---- SOURCE DATA
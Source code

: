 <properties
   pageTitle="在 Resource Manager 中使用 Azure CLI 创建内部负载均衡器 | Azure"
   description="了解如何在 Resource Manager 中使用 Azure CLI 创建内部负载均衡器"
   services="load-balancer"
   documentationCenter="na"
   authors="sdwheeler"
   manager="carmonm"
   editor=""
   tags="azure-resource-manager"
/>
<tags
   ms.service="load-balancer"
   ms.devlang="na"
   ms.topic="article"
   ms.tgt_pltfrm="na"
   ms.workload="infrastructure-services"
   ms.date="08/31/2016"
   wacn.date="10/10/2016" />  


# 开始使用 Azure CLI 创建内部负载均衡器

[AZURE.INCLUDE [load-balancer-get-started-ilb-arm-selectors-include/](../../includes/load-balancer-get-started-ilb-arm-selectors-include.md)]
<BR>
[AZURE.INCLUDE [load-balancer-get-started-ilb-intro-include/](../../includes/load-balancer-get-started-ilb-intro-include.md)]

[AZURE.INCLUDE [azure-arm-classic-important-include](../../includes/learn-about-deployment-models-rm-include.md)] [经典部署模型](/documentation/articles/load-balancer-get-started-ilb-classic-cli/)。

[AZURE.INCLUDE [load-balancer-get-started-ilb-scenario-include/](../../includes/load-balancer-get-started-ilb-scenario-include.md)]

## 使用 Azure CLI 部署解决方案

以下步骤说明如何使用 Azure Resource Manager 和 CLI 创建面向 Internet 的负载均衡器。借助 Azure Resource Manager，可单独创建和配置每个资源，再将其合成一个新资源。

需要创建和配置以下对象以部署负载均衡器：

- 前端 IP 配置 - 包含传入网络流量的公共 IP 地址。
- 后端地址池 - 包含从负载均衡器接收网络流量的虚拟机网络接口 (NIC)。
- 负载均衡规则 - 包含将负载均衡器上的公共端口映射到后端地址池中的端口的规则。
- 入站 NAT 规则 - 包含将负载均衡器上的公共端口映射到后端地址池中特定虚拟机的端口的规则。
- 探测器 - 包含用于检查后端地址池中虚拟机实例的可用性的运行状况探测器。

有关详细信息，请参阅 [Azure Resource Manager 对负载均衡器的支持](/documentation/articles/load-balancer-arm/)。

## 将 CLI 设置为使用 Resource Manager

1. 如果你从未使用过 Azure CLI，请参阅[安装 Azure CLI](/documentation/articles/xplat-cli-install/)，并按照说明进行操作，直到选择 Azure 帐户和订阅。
--------
• **TASK OBJECTIVE**: Would you reproduce the whole listing above, word for word?

• **SOLUTION TO THIS EXERCISE**:
Source code

: <properties
   pageTitle="在 Resource Manager 中使用 Azure CLI 创建内部负载均衡器 | Azure"
   description="了解如何在 Resource Manager 中使用 Azure CLI 创建内部负载均衡器"
   services="load-balancer"
   documentationCenter="na"
   authors="sdwheeler"
   manager="carmonm"
   editor=""
   tags="azure-resource-manager"
/>
<tags
   ms.service="load-balancer"
   ms.devlang="na"
   ms.topic="article"
   ms.tgt_pltfrm="na"
   ms.workload="infrastructure-services"
   ms.date="08/31/2016"
   wacn.date="10/10/2016" />  


# 开始使用 Azure CLI 创建内部负载均衡器

[AZURE.INCLUDE [load-balancer-get-started-ilb-arm-selectors-include/](../../includes/load-balancer-get-started-ilb-arm-selectors-include.md)]
<BR>
[AZURE.INCLUDE [load-balancer-get-started-ilb-intro-include/](../../includes/load-balancer-get-started-ilb-intro-include.md)]

[AZURE.INCLUDE [azure-arm-classic-important-include](../../includes/learn-about-deployment-models-rm-include.md)] [经典部署模型](/documentation/articles/load-balancer-get-started-ilb-classic-cli/)。

[AZURE.INCLUDE [load-balancer-get-started-ilb-scenario-include/](../../includes/load-balancer-get-started-ilb-scenario-include.md)]

## 使用 Azure CLI 部署解决方案

以下步骤说明如何使用 Azure Resource Manager 和 CLI 创建面向 Internet 的负载均衡器。借助 Azure Resource Manager，可单独创建和配置每个资源，再将其合成一个新资源。

需要创建和配置以下对象以部署负载均衡器：

- 前端 IP 配置 - 包含传入网络流量的公共 IP 地址。
- 后端地址池 - 包含从负载均衡器接收网络流量的虚拟机网络接口 (NIC)。
- 负载均衡规则 - 包含将负载均衡器上的公共端口映射到后端地址池中的端口的规则。
- 入站 NAT 规则 - 包含将负载均衡器上的公共端口映射到后端地址池中特定虚拟机的端口的规则。
- 探测器 - 包含用于检查后端地址池中虚拟机实例的可用性的运行状况探测器。

有关详细信息，请参阅 [Azure Resource Manager 对负载均衡器的支持](/documentation/articles/load-balancer-arm/)。

## 将 CLI 设置为使用 Resource Manager

1. 如果你从未使用过 Azure CLI，请参阅[安装 Azure CLI](/documentation/articles/xplat-cli-install/)，并按照说明进行操作，直到选择 Azure 帐户和订阅。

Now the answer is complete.